Cervantes faz Dom Quixote assumir no leito de morte que sua vida e jornada foi apenas sonho e loucura. Mas seria isso mesmo? Deve-se entender a poesia na obra, pois Unamuno nos faz entender que o “sonho e loucura” que Dom Quixote confessa se trata mais das realidades efêmeras deste mundo e daquilo que o ser humano pode assumir em vida como fantasiosa realidade, e que no fim não traz a imortalidade que se pensa que poderia conseguir com tal “sonho e loucura”.

A vida é sonho!

Por este motivo, Quixote deixa em testamento uma cláusula que impede a sobrinha - herdeira de seus bens - de usufruir estes se casar-se com algum homem que leia livros de cavalaria. Para quem não está familiarizado com Dom Quixote, antes de montar em Rocinante e sair estrada a fora em busca de Dulcinéia, sua vida era devotada à leitura de livros de cavalaria. É um grito de Quixote a sua amada sobrinha que fuja daquilo que o fez pelear e lutar tanto contra “moinhos de vento”, que não resultaram na imortalidade e felicidade eterna que romanceia. Por isso, em seu leito de morte, reassume seu verdadeiro nome, Alonso Quixano, o Bom. Como todo mortal, Quixote acorda do sonho que inebriou morrendo para a loucura que o fez sonhar.
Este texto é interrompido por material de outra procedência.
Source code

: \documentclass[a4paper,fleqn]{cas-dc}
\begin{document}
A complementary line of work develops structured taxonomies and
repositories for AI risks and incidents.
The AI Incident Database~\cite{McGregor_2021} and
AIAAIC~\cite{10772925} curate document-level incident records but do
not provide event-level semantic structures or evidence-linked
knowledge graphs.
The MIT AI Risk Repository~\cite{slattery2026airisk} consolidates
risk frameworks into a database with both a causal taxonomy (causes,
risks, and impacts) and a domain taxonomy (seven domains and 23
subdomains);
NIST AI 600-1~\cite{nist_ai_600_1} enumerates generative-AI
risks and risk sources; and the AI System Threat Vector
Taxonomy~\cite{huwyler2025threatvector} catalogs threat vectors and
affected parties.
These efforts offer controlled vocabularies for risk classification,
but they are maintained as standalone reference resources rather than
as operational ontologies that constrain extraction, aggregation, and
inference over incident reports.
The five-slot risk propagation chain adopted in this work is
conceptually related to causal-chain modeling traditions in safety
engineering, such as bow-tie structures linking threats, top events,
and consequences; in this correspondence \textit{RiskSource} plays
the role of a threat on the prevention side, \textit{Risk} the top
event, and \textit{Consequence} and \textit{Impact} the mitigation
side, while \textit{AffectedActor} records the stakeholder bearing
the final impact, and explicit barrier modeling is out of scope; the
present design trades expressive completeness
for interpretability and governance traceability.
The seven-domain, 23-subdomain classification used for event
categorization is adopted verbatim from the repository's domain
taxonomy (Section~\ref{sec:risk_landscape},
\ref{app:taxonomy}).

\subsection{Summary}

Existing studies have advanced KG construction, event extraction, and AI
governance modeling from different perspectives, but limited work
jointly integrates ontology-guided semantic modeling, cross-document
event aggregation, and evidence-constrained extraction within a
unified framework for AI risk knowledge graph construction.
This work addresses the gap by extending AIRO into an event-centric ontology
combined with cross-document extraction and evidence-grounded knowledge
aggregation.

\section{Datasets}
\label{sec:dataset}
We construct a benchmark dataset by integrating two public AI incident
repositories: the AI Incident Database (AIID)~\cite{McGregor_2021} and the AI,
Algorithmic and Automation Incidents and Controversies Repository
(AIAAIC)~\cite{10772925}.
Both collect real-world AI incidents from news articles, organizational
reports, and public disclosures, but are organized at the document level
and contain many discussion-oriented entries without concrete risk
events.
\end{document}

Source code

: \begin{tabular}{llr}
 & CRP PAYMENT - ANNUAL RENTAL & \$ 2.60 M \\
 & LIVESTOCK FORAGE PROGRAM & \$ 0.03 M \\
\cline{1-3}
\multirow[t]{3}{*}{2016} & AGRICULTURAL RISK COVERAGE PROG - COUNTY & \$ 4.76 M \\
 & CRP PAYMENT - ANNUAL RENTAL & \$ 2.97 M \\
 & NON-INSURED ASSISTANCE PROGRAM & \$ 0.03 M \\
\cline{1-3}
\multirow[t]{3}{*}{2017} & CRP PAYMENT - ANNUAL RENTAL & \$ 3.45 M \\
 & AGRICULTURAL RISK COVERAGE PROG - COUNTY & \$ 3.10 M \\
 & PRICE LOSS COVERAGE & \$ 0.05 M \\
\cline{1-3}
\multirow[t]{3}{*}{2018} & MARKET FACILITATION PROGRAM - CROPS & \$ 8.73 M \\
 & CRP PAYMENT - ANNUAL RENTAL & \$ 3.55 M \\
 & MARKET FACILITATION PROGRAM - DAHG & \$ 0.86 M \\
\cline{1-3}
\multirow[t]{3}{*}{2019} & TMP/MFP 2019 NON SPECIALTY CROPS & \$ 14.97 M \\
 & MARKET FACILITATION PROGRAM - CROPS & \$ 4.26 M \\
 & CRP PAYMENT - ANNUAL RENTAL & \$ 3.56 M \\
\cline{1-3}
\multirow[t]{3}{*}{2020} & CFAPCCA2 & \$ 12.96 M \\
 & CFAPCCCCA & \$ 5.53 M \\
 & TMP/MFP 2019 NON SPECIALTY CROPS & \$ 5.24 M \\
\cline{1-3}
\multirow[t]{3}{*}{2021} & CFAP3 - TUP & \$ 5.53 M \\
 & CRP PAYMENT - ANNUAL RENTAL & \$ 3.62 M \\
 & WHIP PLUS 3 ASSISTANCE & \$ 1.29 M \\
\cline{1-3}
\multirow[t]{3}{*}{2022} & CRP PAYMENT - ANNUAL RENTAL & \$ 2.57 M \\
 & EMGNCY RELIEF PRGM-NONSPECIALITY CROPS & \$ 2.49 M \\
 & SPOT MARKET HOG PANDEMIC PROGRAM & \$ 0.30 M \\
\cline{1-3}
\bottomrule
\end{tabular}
[...]morre para a loucura da vida, desperta do seu sonho.

Entregou o espírito! Para onde foi o Fidalgo Dom Quixote de la Mancha? Unamuno ressalta o término de todo ser mortal na contínua vida eterna de Deus. Quixote cura-se, por assim dizer, da loucura da vida, para despertar para a eternidade que a loucura não podia oferecer.

[...]a morte é que nos torna imortais.